Tulips Introduction

In A Nutshell

Imagine you're a twenty-eight year old tortured soul. You've recently miscarried, and now you're lying in a hospital bed, recovering from an appendectomy. Now go ahead and write a poem. Seem tough? Well, this is exactly the state of affairs Sylvia Plath found herself in when she was inspired to write "Tulips," written in 1961, but published after her death in 1965.

Don't let the name of the poem fool you. If you know anything about Sylvia Plath, you probably know that she committed suicide, and in a pretty gruesome way. It's usually the first thing we think of when we think of Sylvia Plath (definitely not tulips, at least). She struggled, pretty openly, with depression for years, and attempted suicide several times before she finally succeeded in ending her life in 1963. Of her first attempt, she said that it felt like she had "blissfully succumbed to the whirling blackness that [she] honestly believed was eternal oblivion" (source). Hmm…that sounds an awful lot like our speaker, who

[…] only wanted
To lie with my hands turned up and be utterly empty.
How free it is, you have no idea how free
(29-31)

Except in "Tulips," the speaker seems to want to succumb to whiteness, not blackness. Still, this poem's themes of freedom and confinement, isolation, and suffering are unsurprising given Plath's personal history. The speaker at times sounds like she's on the brink of being suicidal, and there are definite breaks with reality throughout the poem.

But then again, maybe we're just reading these things into the poem because we know so much about Plath's troubles. Her story is so well known, it has become hard to separate her writing from her mental illness. But separate they are. Plath's emotional turmoil is important, of course, and this poem is in no way trying to sugarcoat the pain of life. In fact, illness itself (and the suffering that goes along with it) is one of the main issues the poem tackles. But when you read "Tulips," you might want to try to take a step back from the details of Plath's life and really just sink into your own experience of it.
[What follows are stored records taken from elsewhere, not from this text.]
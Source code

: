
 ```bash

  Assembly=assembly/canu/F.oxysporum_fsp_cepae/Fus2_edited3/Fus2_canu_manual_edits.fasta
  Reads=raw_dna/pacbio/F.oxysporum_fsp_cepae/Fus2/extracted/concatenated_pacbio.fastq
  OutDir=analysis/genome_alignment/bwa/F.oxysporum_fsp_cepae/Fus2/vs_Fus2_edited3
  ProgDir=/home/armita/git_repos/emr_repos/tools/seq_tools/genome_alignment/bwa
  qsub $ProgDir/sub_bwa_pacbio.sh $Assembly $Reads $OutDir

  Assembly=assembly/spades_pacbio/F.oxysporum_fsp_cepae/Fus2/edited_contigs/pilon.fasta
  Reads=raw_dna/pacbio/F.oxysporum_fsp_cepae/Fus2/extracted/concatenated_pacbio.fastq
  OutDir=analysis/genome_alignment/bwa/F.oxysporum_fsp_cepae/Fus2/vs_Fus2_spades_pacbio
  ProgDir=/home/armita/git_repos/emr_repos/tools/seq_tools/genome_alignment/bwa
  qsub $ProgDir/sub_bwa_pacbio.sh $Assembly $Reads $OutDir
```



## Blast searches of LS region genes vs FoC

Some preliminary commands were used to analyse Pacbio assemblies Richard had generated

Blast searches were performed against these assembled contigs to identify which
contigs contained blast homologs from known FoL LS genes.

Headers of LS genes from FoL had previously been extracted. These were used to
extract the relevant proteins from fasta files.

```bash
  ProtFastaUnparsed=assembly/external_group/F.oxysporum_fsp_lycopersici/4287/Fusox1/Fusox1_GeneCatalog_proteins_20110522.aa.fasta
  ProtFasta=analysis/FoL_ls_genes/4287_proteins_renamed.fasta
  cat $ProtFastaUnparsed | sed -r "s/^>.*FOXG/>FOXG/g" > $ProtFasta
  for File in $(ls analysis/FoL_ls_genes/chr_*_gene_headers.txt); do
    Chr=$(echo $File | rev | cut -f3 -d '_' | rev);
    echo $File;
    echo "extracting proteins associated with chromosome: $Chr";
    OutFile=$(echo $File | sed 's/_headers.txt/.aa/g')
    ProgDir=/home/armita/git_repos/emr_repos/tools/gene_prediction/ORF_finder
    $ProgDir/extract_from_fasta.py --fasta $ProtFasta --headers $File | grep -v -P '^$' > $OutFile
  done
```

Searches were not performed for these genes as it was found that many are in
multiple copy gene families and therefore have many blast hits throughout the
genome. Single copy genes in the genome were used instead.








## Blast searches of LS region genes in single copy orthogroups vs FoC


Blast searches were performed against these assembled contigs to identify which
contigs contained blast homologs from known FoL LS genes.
After all, we don't love this poem because of who Sylvia Plath was (although she was fiercely cool). We love it because it's full of astonishing, exciting, moving images, and because it shares an experience of pain and suffering in an original, unusual way. We're willing to bet you'll love it for some of the same reasons we do.

 

Why Should I Care?

We need poems for happy times, to make us laugh or to help us celebrate. But we totally need poems for the hard times, too. Sometimes they can make us feel better, and sometimes they can just be a way to scream out – to let the world know we're hurting.

Of course we hope you've never felt as blue as the speaker of "Tulips," and we definitely don't want you to read this poem just to bum yourself out. But anyone who has felt alone or scared or sick (and that's got to be all of us at one point or another) will recognize something in this poem.

It can be a truly awesome experience to see difficult, familiar feelings transformed into beautiful poetry, and Sylvia Plath does this about as well as anyone we know. Her imagery can be quite brutal, but also incredibly moving. Even just the last three lines, with their mix of sadness and hope, pain and joy, make the reading of the whole poem worthwhile. Give it a try. We're pretty sure you'll agree.